**Assigned task**
What lines in the material hold the string "Cristiane"? Copy out each of them.

**Information provided**
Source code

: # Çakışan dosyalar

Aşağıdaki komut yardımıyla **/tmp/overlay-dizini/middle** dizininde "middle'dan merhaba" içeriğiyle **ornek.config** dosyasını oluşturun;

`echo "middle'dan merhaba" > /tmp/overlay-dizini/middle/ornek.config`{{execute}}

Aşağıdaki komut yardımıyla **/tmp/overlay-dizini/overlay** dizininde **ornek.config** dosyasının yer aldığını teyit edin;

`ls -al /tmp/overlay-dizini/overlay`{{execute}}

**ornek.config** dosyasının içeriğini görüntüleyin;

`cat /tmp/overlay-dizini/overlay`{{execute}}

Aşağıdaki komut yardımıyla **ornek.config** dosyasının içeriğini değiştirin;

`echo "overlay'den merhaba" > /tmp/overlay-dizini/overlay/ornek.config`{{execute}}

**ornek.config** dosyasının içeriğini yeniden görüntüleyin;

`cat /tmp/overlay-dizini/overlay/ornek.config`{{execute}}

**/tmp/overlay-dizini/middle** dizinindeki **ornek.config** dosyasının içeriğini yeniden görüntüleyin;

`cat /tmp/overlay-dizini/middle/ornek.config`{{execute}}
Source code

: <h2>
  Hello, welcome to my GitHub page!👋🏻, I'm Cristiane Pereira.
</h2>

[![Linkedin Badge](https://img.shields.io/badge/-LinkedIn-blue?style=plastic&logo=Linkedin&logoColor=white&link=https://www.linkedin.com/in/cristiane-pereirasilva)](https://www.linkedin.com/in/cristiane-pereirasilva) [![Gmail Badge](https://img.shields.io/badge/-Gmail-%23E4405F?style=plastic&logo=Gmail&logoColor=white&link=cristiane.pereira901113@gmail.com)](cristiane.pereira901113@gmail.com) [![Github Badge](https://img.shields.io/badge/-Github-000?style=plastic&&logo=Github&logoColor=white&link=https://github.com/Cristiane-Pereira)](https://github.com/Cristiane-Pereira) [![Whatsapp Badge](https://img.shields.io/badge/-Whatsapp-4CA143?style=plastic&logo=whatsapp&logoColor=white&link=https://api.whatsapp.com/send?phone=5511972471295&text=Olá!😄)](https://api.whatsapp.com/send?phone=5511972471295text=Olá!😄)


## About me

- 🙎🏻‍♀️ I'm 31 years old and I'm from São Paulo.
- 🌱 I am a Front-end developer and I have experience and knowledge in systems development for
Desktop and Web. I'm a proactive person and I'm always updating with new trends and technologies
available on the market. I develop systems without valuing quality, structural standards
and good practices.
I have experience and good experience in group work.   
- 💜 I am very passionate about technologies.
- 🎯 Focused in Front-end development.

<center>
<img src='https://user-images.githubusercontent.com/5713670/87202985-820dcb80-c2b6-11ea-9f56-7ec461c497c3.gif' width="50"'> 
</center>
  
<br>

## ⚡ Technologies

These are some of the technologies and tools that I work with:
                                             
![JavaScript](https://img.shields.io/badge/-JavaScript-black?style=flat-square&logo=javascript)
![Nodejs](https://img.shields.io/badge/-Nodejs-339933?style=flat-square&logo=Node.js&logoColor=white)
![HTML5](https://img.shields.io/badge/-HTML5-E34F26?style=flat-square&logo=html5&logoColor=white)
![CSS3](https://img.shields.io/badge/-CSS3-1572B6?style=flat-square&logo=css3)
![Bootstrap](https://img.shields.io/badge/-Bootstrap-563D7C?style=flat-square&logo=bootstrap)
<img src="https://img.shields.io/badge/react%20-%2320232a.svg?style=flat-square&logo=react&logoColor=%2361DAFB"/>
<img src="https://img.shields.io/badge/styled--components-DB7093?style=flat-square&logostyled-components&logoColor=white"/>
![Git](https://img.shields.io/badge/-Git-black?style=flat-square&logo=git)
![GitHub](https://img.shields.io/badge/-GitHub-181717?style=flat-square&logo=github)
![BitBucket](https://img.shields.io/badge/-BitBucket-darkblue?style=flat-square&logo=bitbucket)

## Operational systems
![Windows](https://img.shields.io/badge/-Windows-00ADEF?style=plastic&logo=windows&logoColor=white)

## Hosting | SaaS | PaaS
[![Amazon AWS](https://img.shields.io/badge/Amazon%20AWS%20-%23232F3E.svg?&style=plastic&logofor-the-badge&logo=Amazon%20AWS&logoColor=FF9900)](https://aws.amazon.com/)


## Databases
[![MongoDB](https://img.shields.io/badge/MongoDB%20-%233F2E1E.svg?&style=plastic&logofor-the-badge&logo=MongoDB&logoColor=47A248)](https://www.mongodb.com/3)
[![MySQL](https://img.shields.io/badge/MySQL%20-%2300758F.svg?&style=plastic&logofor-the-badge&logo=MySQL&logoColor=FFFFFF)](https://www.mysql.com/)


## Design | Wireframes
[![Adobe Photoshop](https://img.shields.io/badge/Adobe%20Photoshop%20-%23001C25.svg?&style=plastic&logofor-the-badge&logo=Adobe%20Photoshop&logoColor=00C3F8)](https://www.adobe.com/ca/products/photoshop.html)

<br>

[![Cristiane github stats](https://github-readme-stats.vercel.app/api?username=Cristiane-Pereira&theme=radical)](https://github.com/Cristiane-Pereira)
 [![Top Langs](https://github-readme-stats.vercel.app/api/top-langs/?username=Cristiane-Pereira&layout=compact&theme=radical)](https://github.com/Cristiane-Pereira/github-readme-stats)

---

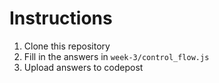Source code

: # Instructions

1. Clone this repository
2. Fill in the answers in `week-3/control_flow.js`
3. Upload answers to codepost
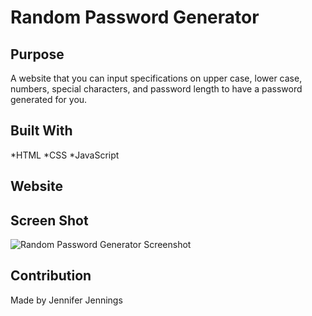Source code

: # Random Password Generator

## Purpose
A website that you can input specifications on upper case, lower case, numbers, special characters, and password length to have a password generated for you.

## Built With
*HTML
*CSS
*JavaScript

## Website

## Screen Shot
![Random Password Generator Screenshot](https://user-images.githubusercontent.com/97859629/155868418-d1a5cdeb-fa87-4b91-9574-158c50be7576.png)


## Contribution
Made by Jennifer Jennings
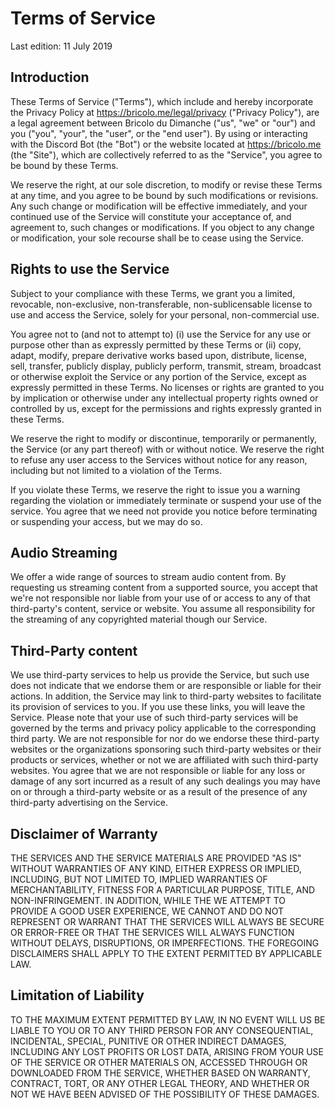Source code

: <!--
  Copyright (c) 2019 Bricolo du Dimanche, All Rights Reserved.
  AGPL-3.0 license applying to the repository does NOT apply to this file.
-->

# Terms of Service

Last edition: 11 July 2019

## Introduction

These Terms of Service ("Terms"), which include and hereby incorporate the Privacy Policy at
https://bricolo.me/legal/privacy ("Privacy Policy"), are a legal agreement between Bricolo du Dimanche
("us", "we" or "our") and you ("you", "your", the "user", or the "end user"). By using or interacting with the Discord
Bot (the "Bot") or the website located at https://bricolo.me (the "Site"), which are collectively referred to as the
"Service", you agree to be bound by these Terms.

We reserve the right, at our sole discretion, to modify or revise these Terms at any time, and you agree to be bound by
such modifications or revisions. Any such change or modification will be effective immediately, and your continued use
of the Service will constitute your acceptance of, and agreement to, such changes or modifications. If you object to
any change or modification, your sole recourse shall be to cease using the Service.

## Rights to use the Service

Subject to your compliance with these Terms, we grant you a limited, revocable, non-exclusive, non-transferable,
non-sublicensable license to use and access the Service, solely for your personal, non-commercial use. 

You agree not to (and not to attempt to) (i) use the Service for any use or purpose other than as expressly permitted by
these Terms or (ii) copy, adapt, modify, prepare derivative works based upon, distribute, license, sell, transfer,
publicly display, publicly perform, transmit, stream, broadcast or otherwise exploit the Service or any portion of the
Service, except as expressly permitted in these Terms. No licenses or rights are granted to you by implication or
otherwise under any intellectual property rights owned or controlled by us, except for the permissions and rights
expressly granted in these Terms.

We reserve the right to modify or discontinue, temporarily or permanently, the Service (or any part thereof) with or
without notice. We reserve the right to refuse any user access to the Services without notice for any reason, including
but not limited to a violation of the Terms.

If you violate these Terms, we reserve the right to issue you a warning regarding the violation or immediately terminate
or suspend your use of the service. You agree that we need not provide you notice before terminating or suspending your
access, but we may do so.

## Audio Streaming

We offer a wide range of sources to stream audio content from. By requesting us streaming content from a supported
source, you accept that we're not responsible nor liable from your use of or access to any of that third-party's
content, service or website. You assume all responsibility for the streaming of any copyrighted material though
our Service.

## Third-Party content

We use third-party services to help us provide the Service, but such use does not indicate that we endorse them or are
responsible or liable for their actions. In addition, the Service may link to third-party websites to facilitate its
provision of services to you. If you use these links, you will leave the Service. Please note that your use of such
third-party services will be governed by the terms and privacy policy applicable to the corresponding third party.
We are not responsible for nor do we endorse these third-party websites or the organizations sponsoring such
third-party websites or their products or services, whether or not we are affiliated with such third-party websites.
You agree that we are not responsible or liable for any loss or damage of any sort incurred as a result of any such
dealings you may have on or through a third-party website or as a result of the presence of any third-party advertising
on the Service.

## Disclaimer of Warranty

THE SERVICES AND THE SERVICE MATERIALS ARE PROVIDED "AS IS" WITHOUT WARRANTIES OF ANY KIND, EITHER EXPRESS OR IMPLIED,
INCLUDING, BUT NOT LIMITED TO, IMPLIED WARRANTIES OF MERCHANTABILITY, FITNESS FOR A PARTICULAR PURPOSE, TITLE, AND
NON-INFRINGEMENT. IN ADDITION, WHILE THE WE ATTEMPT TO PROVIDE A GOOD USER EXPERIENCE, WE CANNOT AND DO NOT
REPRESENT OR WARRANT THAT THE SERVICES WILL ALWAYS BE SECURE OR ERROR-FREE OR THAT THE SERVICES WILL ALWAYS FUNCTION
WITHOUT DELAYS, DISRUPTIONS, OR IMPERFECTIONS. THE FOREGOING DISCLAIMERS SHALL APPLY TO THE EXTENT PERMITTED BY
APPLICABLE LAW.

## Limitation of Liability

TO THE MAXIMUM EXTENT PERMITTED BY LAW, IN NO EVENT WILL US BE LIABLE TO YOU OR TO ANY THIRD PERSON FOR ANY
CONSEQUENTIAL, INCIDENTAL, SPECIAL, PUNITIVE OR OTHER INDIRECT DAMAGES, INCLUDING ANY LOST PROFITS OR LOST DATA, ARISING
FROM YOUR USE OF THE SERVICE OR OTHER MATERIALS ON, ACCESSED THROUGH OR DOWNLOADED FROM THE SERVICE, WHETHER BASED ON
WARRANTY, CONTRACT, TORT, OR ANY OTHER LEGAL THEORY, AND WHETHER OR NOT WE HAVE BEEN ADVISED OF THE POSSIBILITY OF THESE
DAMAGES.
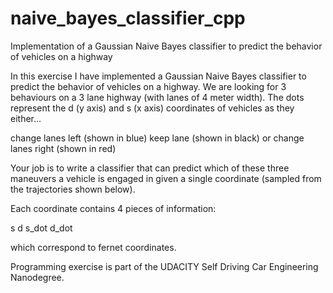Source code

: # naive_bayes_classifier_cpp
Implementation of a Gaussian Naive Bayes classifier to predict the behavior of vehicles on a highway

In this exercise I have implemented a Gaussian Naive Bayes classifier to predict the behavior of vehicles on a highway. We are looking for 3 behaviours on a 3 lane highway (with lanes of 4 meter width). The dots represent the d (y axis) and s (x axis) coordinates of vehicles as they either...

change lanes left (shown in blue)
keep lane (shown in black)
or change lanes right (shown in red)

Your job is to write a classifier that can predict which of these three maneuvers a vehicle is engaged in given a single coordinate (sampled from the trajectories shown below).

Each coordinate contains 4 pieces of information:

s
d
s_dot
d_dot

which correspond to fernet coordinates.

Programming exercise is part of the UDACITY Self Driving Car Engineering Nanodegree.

**Solution below**
  Hello, welcome to my GitHub page!👋🏻, I'm Cristiane Pereira.
[![Linkedin Badge](https://img.shields.io/badge/-LinkedIn-blue?style=plastic&logo=Linkedin&logoColor=white&link=https://www.linkedin.com/in/cristiane-pereirasilva)](https://www.linkedin.com/in/cristiane-pereirasilva) [![Gmail Badge](https://img.shields.io/badge/-Gmail-%23E4405F?style=plastic&logo=Gmail&logoColor=white&link=cristiane.pereira901113@gmail.com)](cristiane.pereira901113@gmail.com) [![Github Badge](https://img.shields.io/badge/-Github-000?style=plastic&&logo=Github&logoColor=white&link=https://github.com/Cristiane-Pereira)](https://github.com/Cristiane-Pereira) [![Whatsapp Badge](https://img.shields.io/badge/-Whatsapp-4CA143?style=plastic&logo=whatsapp&logoColor=white&link=https://api.whatsapp.com/send?phone=5511972471295&text=Olá!😄)](https://api.whatsapp.com/send?phone=5511972471295text=Olá!😄)
[![Cristiane github stats](https://github-readme-stats.vercel.app/api?username=Cristiane-Pereira&theme=radical)](https://github.com/Cristiane-Pereira)
 [![Top Langs](https://github-readme-stats.vercel.app/api/top-langs/?username=Cristiane-Pereira&layout=compact&theme=radical)](https://github.com/Cristiane-Pereira/github-readme-stats)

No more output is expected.